Inc. Magazine recently reported that between April and September of 2021, more than 15 million workers left their jobs in what is being called The Great Resignation. It’s possible that your organization has been immune to this trend; but whether it has been or not, there are key, practical, timely steps you can be taking right now to reduce or prevent undesirable turnover in your company.
I started using this process in a client location years ago when it was experiencing a 30+% annualized turnover. The client liaison wanted me to help plan and implement cross functional work teams in the location because the locations I worked in inherently experienced lower turnover and higher employee satisfaction. But this location was a mess, and I knew we had to stabilize the turnover situation before trying to implement any large-scale change initiative. The process works just as well in the current environment as it did before the COVID pandemic.
- Find out the real reasons behind the resignations. There is much current expert research available about why we are seeing “The Great Resignation,” and it’s beneficial to read it. But nothing can substitute for finding out the actual reasons your organization is experiencing this challenge.
Exit interviews are not the best place to find out this information. Generally, the information gleaned from the exit interview is too general and too euphemistic. Many employees do not want to burn bridges with their past employers. Some truth may be gleaned from exit interviews, but sometimes not the candor or detail you need.
Gather input from employees about why people are leaving and why others are tempted to. Some organizations use surveys. I have also used face to face interviews; however, the most candid information I have received in turnover reduction work comes from small focus groups. To make these work:
- Make sure no reporting relationships are represented within any focus group.

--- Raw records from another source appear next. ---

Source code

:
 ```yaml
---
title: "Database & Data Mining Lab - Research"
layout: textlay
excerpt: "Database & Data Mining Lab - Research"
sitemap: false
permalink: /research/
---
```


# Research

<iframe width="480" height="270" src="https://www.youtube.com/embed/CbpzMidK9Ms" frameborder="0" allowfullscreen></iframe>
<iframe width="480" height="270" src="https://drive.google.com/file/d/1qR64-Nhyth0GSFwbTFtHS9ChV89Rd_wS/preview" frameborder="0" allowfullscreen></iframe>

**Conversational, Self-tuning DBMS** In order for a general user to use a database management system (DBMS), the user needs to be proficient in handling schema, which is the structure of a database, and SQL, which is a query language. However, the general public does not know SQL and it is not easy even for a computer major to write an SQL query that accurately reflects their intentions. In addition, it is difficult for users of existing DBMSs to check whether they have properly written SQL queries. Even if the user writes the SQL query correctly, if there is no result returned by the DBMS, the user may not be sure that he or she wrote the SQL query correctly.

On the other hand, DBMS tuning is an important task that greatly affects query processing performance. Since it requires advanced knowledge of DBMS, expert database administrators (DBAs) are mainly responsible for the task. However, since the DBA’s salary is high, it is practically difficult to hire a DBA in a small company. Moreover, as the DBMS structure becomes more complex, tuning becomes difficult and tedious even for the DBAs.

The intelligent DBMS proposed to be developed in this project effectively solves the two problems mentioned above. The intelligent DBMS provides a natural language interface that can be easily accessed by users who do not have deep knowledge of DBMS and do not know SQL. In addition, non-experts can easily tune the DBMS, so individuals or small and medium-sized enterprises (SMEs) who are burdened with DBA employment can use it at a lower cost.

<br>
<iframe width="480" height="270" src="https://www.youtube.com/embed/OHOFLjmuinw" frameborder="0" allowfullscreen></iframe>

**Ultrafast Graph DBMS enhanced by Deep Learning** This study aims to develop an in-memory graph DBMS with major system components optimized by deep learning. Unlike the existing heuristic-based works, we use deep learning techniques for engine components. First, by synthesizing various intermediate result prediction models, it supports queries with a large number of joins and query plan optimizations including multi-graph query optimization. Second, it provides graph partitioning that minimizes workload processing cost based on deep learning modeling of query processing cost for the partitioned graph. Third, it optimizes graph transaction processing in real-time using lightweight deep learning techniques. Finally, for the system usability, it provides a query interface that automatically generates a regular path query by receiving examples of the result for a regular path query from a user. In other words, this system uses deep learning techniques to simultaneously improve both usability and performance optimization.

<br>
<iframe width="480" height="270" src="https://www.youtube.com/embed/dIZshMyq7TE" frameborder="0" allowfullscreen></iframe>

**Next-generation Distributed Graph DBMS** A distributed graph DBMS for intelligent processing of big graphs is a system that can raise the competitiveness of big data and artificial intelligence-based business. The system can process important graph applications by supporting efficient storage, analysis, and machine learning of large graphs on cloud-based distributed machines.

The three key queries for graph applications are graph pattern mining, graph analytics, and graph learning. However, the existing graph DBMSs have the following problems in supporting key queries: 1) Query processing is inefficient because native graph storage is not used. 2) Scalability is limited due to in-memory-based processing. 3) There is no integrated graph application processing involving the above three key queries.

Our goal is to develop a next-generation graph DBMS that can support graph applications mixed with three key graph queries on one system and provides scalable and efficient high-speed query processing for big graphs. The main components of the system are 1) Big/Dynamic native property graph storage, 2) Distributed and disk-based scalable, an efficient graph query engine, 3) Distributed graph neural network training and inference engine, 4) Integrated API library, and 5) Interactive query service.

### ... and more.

- Keep the number to 7-9 employees per group.
- These focus groups can be done virtually, but if your employees have returned to the workplace, face to face is best.

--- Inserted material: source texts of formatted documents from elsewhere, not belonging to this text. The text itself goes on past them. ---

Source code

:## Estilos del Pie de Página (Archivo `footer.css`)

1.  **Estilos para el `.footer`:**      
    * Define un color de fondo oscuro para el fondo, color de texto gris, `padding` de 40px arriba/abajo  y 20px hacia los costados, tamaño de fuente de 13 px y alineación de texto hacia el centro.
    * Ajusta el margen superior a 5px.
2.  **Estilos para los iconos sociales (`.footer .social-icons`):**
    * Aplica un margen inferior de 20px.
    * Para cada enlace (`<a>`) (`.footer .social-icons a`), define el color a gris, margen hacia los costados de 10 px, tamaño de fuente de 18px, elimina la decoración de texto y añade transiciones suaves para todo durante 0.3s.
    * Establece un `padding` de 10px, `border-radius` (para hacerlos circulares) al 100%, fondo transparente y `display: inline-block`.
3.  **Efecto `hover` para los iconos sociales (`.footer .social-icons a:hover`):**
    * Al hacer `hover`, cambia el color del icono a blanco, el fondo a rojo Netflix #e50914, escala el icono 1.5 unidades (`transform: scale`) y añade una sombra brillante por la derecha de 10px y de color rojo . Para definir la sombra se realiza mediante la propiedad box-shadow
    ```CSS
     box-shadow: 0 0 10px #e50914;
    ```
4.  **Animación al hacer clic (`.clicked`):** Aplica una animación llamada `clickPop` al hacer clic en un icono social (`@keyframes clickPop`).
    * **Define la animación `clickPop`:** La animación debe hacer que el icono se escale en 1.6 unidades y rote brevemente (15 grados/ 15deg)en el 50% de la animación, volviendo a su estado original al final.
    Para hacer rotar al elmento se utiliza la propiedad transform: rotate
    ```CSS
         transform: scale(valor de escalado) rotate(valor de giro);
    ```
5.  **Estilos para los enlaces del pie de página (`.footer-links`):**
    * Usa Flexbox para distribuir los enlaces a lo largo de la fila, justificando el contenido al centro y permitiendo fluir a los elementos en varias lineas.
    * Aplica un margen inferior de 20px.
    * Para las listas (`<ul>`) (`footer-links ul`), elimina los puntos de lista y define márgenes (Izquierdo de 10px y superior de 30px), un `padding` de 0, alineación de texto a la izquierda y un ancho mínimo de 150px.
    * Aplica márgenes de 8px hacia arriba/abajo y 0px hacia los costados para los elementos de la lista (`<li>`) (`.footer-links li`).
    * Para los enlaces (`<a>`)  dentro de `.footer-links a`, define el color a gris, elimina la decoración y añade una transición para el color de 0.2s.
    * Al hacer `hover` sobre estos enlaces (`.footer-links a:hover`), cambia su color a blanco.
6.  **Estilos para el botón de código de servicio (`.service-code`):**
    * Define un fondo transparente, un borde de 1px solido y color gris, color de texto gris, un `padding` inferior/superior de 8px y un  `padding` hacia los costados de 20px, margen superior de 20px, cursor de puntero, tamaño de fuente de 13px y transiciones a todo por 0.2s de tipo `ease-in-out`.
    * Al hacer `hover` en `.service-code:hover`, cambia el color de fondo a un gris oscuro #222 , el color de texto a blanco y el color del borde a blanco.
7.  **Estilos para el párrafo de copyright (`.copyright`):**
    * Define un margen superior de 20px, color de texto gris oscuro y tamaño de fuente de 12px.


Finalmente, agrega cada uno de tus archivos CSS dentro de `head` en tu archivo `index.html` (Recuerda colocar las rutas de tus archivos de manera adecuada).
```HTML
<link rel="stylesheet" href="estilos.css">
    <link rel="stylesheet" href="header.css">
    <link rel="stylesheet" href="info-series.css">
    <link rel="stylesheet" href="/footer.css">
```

- Find an objective party to facilitate these groups. Initially this may be a person from outside your organization. (In my clients, I have facilitated the first round of focus groups, compile the data, etc. but by the second time the focus groups meet when tracking future progress, I help the organization select an internal resource.)
- Keep it simple. Ask the groups to brainstorm one or two questions to uncover reasons why people are leaving.
- As employees brainstorm these reasons, the skilled facilitator needs to make sure it does not become a complaining session and ask effective “tell me more” questions to guide discussion and tease out the real information behind the initial general information and accusations employees provide. (I can usually do one of these focus group sessions in 20 minutes or so, take a few minutes to record everything, and the go on to the next group. Getting input from all employees regardless of shift, is very important.)
- Compile the data, using a frequency distribution. It provides a sense of which issues are perceived to be most prevalent in your organization.
- Evaluate the data against a proven model. I use Hertzberg’s Theory of Motivation.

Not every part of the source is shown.